Yes, sorry. So that means the derivative of some function is Sx(a−x)? Or does it mean I still need to calculate the derivative and that Sx(a−x) is the original function? –  koloa Feb 19 '13 at 21:40
    
I added the DEs tag, as this relates to differential equations (whether or not the asker realizes it does). (in case anyone wonders why the tag just appeared) –  anorton Feb 19 '13 at 22:22

2 Answers 2

up vote 3 down vote accepted

It means that the amount $x(t)$ is a function of time (makes sense) and tells you that the rate of change of $x$ is a function of $x$ itself.

If the right hand side were a constant, then the rate of change would be constant: every second the amount $x$ would increase by $S$.

I'm sure in Calculus you've already seen examples of functions where the right-hand side depended on $t$. If that were the case, then you could calculate $x(t)$, given the formula for $dx/dt$, by integrating both sides, e.g. finding the area under the curve of $dx/dt$.

Here the situation is a bit different, since the derivative depends on $x$ itself, and not $t$. It takes some getting used to but conceptually, the formula tells you the slope of $x(t)$, given the current value of $x(t)$.

In this particular case, if there is no material ($x=0$) or there is exactly $a$ amount of material, then $dx/dt=0$ and the system is in equilibrium: the slope is 0 and $x$ does not change over time.

If $x$ is between 0 and $a$, then $dx/dt$ is positive and $x$ will increase over time.

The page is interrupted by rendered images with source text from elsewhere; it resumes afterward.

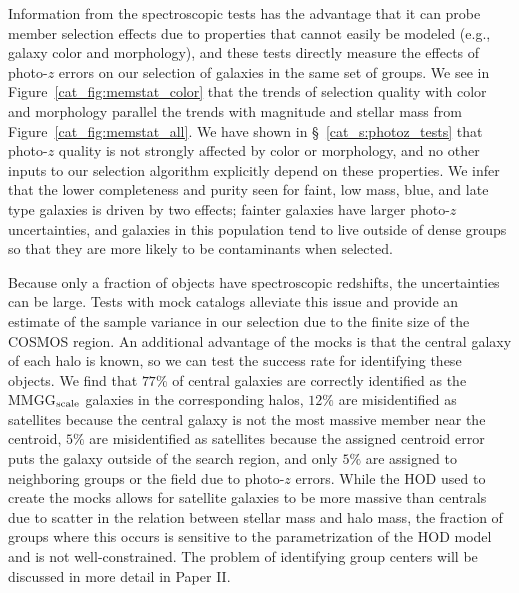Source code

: Information from the spectroscopic tests has the advantage that it
can probe member selection effects due to properties that cannot easily be
modeled (e.g., galaxy color and morphology), and these tests directly
measure the effects of 
photo-$z$ errors on our selection of galaxies in the same set of
groups. We see in Figure~\ref{cat_fig:memstat_color} that the trends of
selection quality with color and morphology parallel the trends with
magnitude and stellar mass from Figure~\ref{cat_fig:memstat_all}. 
We have shown in \S~\ref{cat_s:photoz_tests} that photo-$z$ quality is
not strongly affected by color or morphology, and no other inputs
to our selection algorithm explicitly depend on these properties. We infer
that the lower completeness and purity seen for faint, low mass, blue, and
late type galaxies is driven by two effects; fainter galaxies have
larger photo-$z$ uncertainties, and galaxies in this population tend to live
outside of dense groups so that they are more likely to be
contaminants when selected.

Because only a fraction of objects have spectroscopic
redshifts, the uncertainties can be large. Tests with mock catalogs
alleviate this issue and provide an
estimate of the sample variance in our selection due to the finite
size of the COSMOS region. An additional advantage of the mocks is
that the central galaxy of  each halo is known, so we can test the
success rate for identifying these objects. We find that $77\%$ of
central galaxies are correctly identified as the MMGG$_{\rm scale}$
galaxies in the corresponding halos, $12\%$ are misidentified as
satellites because the central galaxy is not the most massive member
near the centroid, $5\%$ are misidentified as satellites because the
assigned centroid error puts the galaxy outside of the search region,
and only $5\%$ are assigned to neighboring groups or the field due to
photo-$z$ errors. While the HOD used to create the mocks allows for
satellite galaxies to be more massive than centrals due to scatter in
the relation between stellar mass and halo mass, the fraction of
groups where this occurs is sensitive to the parametrization of the
HOD model and is not well-constrained. The problem of identifying
group centers will be discussed in more detail in Paper II.

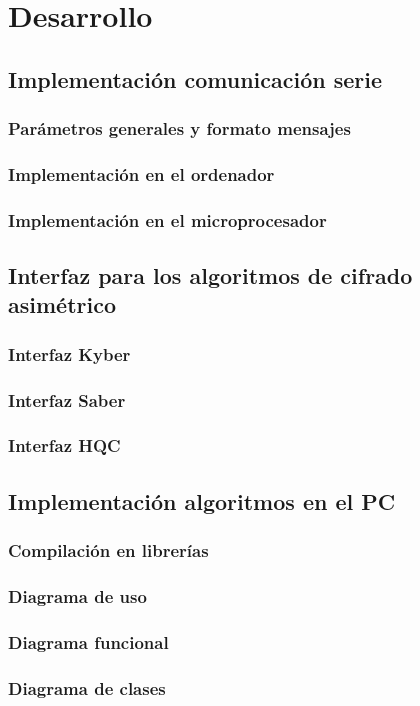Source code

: \chapter{Desarrollo}
\section{Implementación comunicación serie}
\subsection{Parámetros generales y formato mensajes}
\subsection{Implementación en el ordenador}
\subsection{Implementación en el microprocesador}
\section{Interfaz para los algoritmos de cifrado asimétrico}
\subsection{Interfaz Kyber}
\subsection{Interfaz Saber}
\subsection{Interfaz HQC}
\section{Implementación algoritmos en el PC}
\subsection{Compilación en librerías}
\subsection{Diagrama de uso}
\subsection{Diagrama funcional}
\subsection{Diagrama de clases}
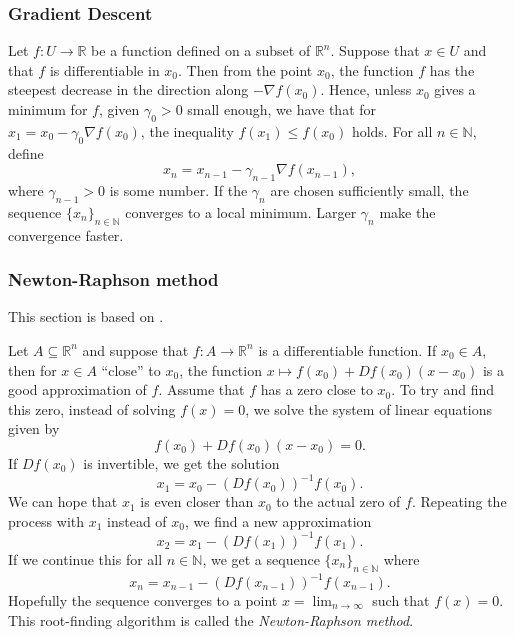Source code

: \subsubsection{Gradient Descent}\label{sec:gradient descent}
Let $f\colon U\to\mathbb{R}$ be a function defined on a subset of $\mathbb{R}^n$. Suppose that $x\in U$ and that $f$ is differentiable in $x_0$. Then from the point $x_0$, the function $f$ has the steepest decrease in the direction along $-\nabla f(x_0)$. Hence, unless $x_0$ gives a minimum for $f$, given $\gamma_0 > 0$ small enough, we have that for $x_1 = x_0 - \gamma_0\nabla f(x_0)$, the inequality $f(x_1)\le f(x_0)$ holds. For all $n\in\mathbb{N}$, define
\begin{equation*}
    x_n = x_{n-1} - \gamma_{n-1}\nabla f(x_{n-1}),
\end{equation*}
where $\gamma_{n-1}>0$ is some number. If the $\gamma_{n}$ are chosen sufficiently small, the sequence $\{x_n\}_{n\in\mathbb{N}}$ converges to a local minimum. Larger $\gamma_{n}$ make the convergence faster.

\subsubsection{Newton-Raphson method}\label{sec:newton-raphson method}

This section is based on \cite[Section 5.6]{FVA}.

Let $A\subseteq\mathbb{R}^n$ and suppose that $f\colon A \to\mathbb{R}^n$ is a differentiable function. If $x_0\in A$, then for $x\in A$ “close” to $x_0$, the function $x\mapsto f(x_0)+Df(x_0)(x-x_0)$ is a good approximation of $f$. Assume that $f$ has a zero close to $x_0$. To try and find this zero, instead of solving $f(x)=0$, we solve the system of linear equations given by
\begin{equation*}
  f(x_0)+Df(x_0)(x-x_0) = 0.
\end{equation*}
If $Df(x_0)$ is invertible, we get the solution
\begin{equation*}
  x_1=x_0-(Df(x_0))^{-1}f(x_0).
\end{equation*}
We can hope that $x_1$ is even closer than $x_0$ to the actual zero of $f$. Repeating the process with $x_1$ instead of $x_0$, we find a new approximation
\begin{equation*}
  x_2=x_1-(Df(x_1))^{-1}f(x_1).
\end{equation*}
If we continue this for all $n\in\mathbb{N}$, we get a sequence $\{x_n\}_{n\in\mathbb{N}}$ where
\begin{equation*}
  x_n=x_{n-1}-(Df(x_{n-1}))^{-1}f(x_{n-1}).
\end{equation*}
Hopefully the sequence converges to a point $x=\lim_{n\to\infty}$ such that $f(x)=0$. This root-finding algorithm is called the \emph{Newton-Raphson method}.

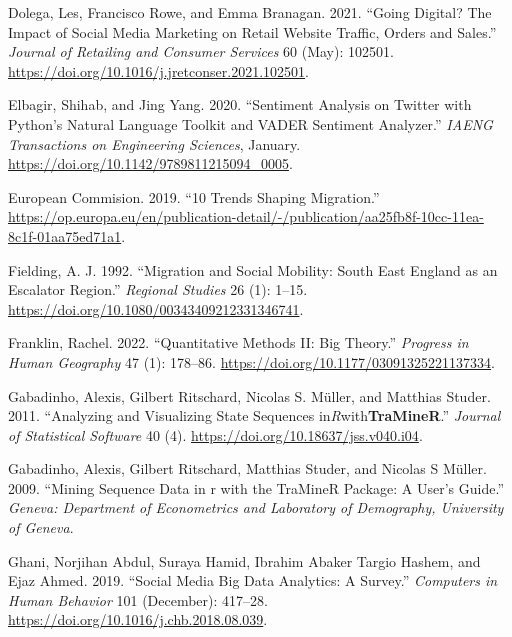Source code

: \documentclass[
  letterpaper,
  DIV=11,
  numbers=noendperiod]{scrreprt}
\newlength{\cslhangindent}
\newlength{\cslentryspacingunit} %
\newenvironment{CSLReferences}[2] %
 {%
  \setlength{\parindent}{0pt}
  \ifodd #1
  \let\oldpar\par
  \def\par{\hangindent=\cslhangindent\oldpar}
  \fi
  \setlength{\parskip}{#2\cslentryspacingunit}
 }%
 {}
\begin{document}
\begin{CSLReferences}{1}{0}
\leavevmode{}%
Dolega, Les, Francisco Rowe, and Emma Branagan. 2021. {``Going Digital?
The Impact of Social Media Marketing on Retail Website Traffic, Orders
and Sales.''} \emph{Journal of Retailing and Consumer Services} 60
(May): 102501. \url{https://doi.org/10.1016/j.jretconser.2021.102501}.

\leavevmode{}%
Elbagir, Shihab, and Jing Yang. 2020. {``Sentiment Analysis on Twitter
with Python{'}s Natural Language Toolkit and VADER Sentiment
Analyzer.''} \emph{IAENG Transactions on Engineering Sciences}, January.
\url{https://doi.org/10.1142/9789811215094_0005}.

\leavevmode{}%
European Commision. 2019. {``{10 Trends Shaping Migration}.''}
\url{https://op.europa.eu/en/publication-detail/-/publication/aa25fb8f-10cc-11ea-8c1f-01aa75ed71a1}.

\leavevmode{}%
Fielding, A. J. 1992. {``Migration and Social Mobility: South East
England as an Escalator Region.''} \emph{Regional Studies} 26 (1):
1--15. \url{https://doi.org/10.1080/00343409212331346741}.

\leavevmode{}%
Franklin, Rachel. 2022. {``Quantitative Methods II: Big Theory.''}
\emph{Progress in Human Geography} 47 (1): 178--86.
\url{https://doi.org/10.1177/03091325221137334}.

\leavevmode{}%
Gabadinho, Alexis, Gilbert Ritschard, Nicolas S. Müller, and Matthias
Studer. 2011. {``Analyzing and Visualizing State Sequences
in{\emph{R}}with{\textbf{TraMineR}}.''} \emph{Journal of Statistical
Software} 40 (4). \url{https://doi.org/10.18637/jss.v040.i04}.

\leavevmode{}%
Gabadinho, Alexis, Gilbert Ritschard, Matthias Studer, and Nicolas S
Müller. 2009. {``Mining Sequence Data in r with the TraMineR Package: A
User's Guide.''} \emph{Geneva: Department of Econometrics and Laboratory
of Demography, University of Geneva}.

\leavevmode{}%
Ghani, Norjihan Abdul, Suraya Hamid, Ibrahim Abaker Targio Hashem, and
Ejaz Ahmed. 2019. {``Social Media Big Data Analytics: A Survey.''}
\emph{Computers in Human Behavior} 101 (December): 417--28.
\url{https://doi.org/10.1016/j.chb.2018.08.039}.


\end{CSLReferences}
\end{document}

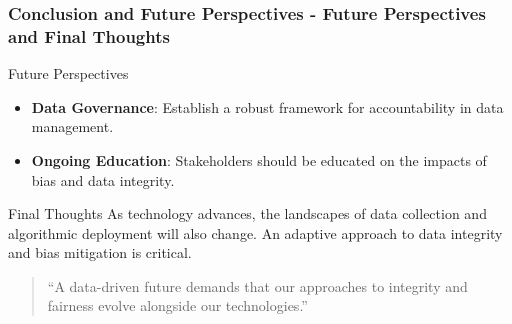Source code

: \documentclass{beamer}
\begin{document}
\begin{frame}[fragile]
    \frametitle{Conclusion and Future Perspectives - Future Perspectives and Final Thoughts}

    \begin{block}{Future Perspectives}
        \begin{itemize}
            \item \textbf{Data Governance}: Establish a robust framework for accountability in data management.
            \item \textbf{Ongoing Education}: Stakeholders should be educated on the impacts of bias and data integrity.
        \end{itemize}
    \end{block}

    \begin{block}{Final Thoughts}
        As technology advances, the landscapes of data collection and algorithmic deployment will also change. An adaptive approach to data integrity and bias mitigation is critical.
    \end{block}

    \begin{quote}
        ``A data-driven future demands that our approaches to integrity and fairness evolve alongside our technologies.''
    \end{quote}
\end{frame}
\end{document}
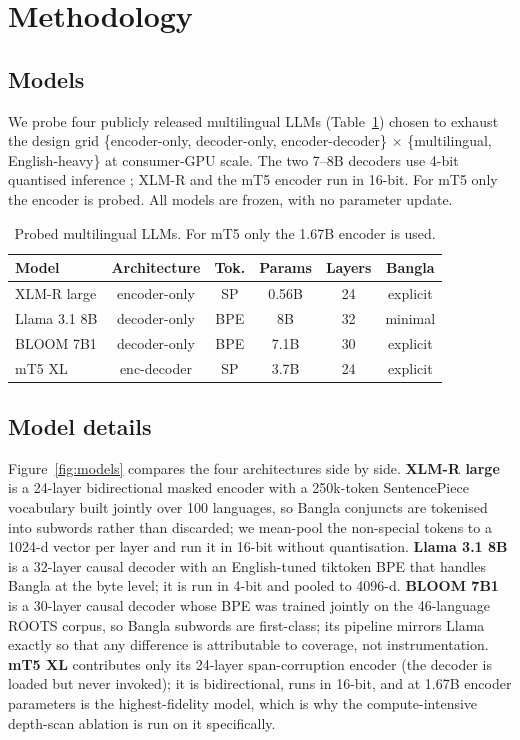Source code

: \documentclass[conference]{IEEEtran}
\begin{document}
\section{Methodology}
\subsection{Models}
We probe four publicly released multilingual LLMs (Table~\ref{tab:models}) chosen to exhaust the design grid \{encoder-only, decoder-only, encoder-decoder\} $\times$ \{multilingual, English-heavy\} at consumer-GPU scale. The two 7--8B decoders use 4-bit quantised inference \cite{dettmers2022bnb}; XLM-R and the mT5 encoder run in 16-bit. For mT5 only the encoder is probed. All models are frozen, with no parameter update.

\begin{table}[t]
\caption{Probed multilingual LLMs. For mT5 only the 1.67B encoder is used.}
\label{tab:models}
\centering
\small
\setlength{\tabcolsep}{4pt}
\begin{tabular}{lccccc}
\toprule
\textbf{Model} & \textbf{Architecture} & \textbf{Tok.} & \textbf{Params} & \textbf{Layers} & \textbf{Bangla} \\
\midrule
XLM-R large  & encoder-only    & SP   & 0.56B & 24 & explicit \\
Llama 3.1 8B & decoder-only    & BPE  & 8B    & 32 & minimal \\
BLOOM 7B1    & decoder-only    & BPE  & 7.1B  & 30 & explicit \\
mT5 XL       & enc-decoder     & SP   & 3.7B  & 24 & explicit \\
\bottomrule
\end{tabular}
\end{table}

\subsection{Model details}
Figure~\ref{fig:models} compares the four architectures side by side. \textbf{XLM-R large} is a 24-layer bidirectional masked encoder with a 250k-token SentencePiece vocabulary built jointly over 100 languages, so Bangla conjuncts are tokenised into subwords rather than discarded; we mean-pool the non-special tokens to a 1024-d vector per layer and run it in 16-bit without quantisation. \textbf{Llama 3.1 8B} is a 32-layer causal decoder with an English-tuned tiktoken BPE that handles Bangla at the byte level; it is run in 4-bit and pooled to 4096-d. \textbf{BLOOM 7B1} is a 30-layer causal decoder whose BPE was trained jointly on the 46-language ROOTS corpus, so Bangla subwords are first-class; its pipeline mirrors Llama exactly so that any difference is attributable to coverage, not instrumentation. \textbf{mT5 XL} contributes only its 24-layer span-corruption encoder (the decoder is loaded but never invoked); it is bidirectional, runs in 16-bit, and at 1.67B encoder parameters is the highest-fidelity model, which is why the compute-intensive depth-scan ablation is run on it specifically.
\end{document}
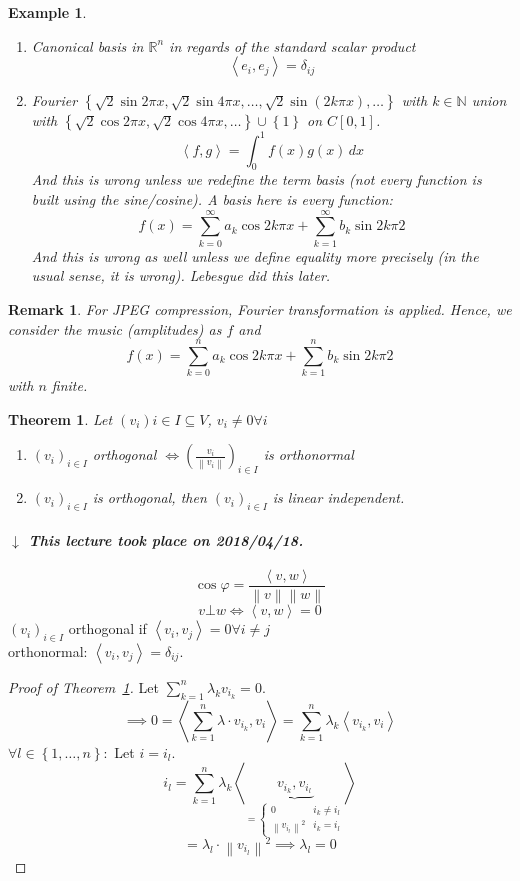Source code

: \documentclass{article}
\newtheorem{theorem}{Theorem}  \numberwithin{theorem}{section}
\newtheorem{example}{Example}  \numberwithin{example}{section}
\newtheorem{remark}{Remark}  \numberwithin{remark}{section}
\newcommand{\set}[1]{\left\{#1\right\}}
\newcommand{\ip}[2]{\left\langle#1,#2\right\rangle} %
\newcommand{\angel}[1]{\left\langle#1\right\rangle}
\newcommand{\norm}[1]{\left\|#1\right\|}
\newcommand{\dateref}[1]{%
  \begin{mdframed}[backgroundcolor=gray!10,innerbottommargin=0pt,innertopmargin=0pt]
    \paragraph{\textit{$\downarrow$ This lecture took place on #1.}}%
  \end{mdframed}%
}
\begin{document}
\begin{example} %
  \begin{enumerate}
    \item Canonical basis in $\mathbb R^n$ in regards of the standard scalar product
      \[ \ip{e_i}{e_j} = \delta_{ij} \]
    \item Fourier $\set{\sqrt 2 \sin{2\pi x}, \sqrt2 \sin{4\pi x}, \ldots, \sqrt2 \sin(2k \pi x), \ldots}$ with $k \in \mathbb N$
      union with $\set{\sqrt2 \cos{2\pi x}, \sqrt2 \cos{4\pi x}, \ldots} \cup \set{\mathfrak 1}$
      on $C[0,1]$.
      \[ \ip fg = \int_0^1 f(x) g(x) \, dx \]
      And this is wrong unless we redefine the term basis (not every function is built using the sine/cosine).
      A basis here is every function:
      \[ f(x) = \sum_{k=0}^\infty a_k \cos{2k \pi x} + \sum_{k=1}^\infty b_k \sin{2k \pi 2} \]
      And this is wrong as well unless we define equality more precisely (in the usual sense, it is wrong).
      Lebesgue did this later.
  \end{enumerate}
\end{example}

\begin{remark}
  For JPEG compression, Fourier transformation is applied. Hence, we consider
  the music (amplitudes) as $f$ and
  \[ f(x) = \sum_{k=0}^n a_k \cos{2k \pi x} + \sum_{k=1}^n b_k \sin{2k \pi 2} \]
  with $n$ finite.
\end{remark}

\begin{theorem} %
  \label{thm838}
  Let $(v_i){i \in I} \subseteq V$, $v_i \neq 0 \forall i$
  \begin{enumerate}
    \item $(v_i)_{i \in I}$ orthogonal $\iff \left(\frac{v_i}{\norm{v_i}}\right)_{i \in I}$ is orthonormal
    \item $(v_i)_{i \in I}$ is orthogonal, then $(v_i)_{i \in I}$ is linear independent.
  \end{enumerate}
\end{theorem}

\dateref{2018/04/18}

\[ \cos\varphi = \frac{\ip vw}{\norm{v} \norm{w}} \]
\[ v \bot w \iff \ip vw = 0 \]
$(v_i)_{i \in I}$ orthogonal if $\ip{v_i}{v_j} = 0 \forall i \neq j$ \\
orthonormal: $\ip{v_i}{v_j} = \delta_{ij}$.

\begin{proof}[Proof of Theorem~\ref{thm838}]
  Let $\sum_{k=1}^n \lambda_k v_{i_k} = 0$.
  \[ \implies 0 = \angel{\sum_{k=1}^n \lambda \cdot v_{i_k}, v_i} = \sum_{k=1}^n \lambda_k \angel{v_{i_k}, v_i} \]
  $\forall l \in \set{1, \ldots, n}:$ Let $i = i_l$.
  \[ i_l = \sum_{k=1}^n \lambda_k \angel{\underbrace{v_{i_k}, v_{i_l}}_{= \begin{cases} 0 & i_k \neq i_l \\ \norm{v_{i_l}}^2 & i_k = i_l \end{cases}} } \]
  \[ = \lambda_l \cdot \norm{v_{i_l}}^2 \implies \lambda_l = 0 \]
\end{proof}
\end{document}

As $x$ increases and approaches $a$, the rate of increase decreases.

If $x$ is over $a$, then $dx/dt$ is negative and $x$ decreases over time towards $a$.

The maximum increase will occur when $Sx(a-x)$ is most positive; you can find the value of $x$ as usual, by taking the derivative of $Sx(a-x)$ with respect to $x$ and setting it equal to zero.

The equation $dx/dt = Sx(t)[a-x(t)]$ is called an ordinary differential equation and given the initial value of $x$ at time 0, $x(0)$, you can solve it for the function $x(t)$ which gives $x$ at all times, although you have probably not learned the techniques yet. Here are some plots of $x(t)$ for $S=1$, $a=1$, and several different values of $x(0)$:

enter image description here

You can see the main characteristics of the system here, namely, that $x$ either decreases or increases towards $a$ depending on where it starts.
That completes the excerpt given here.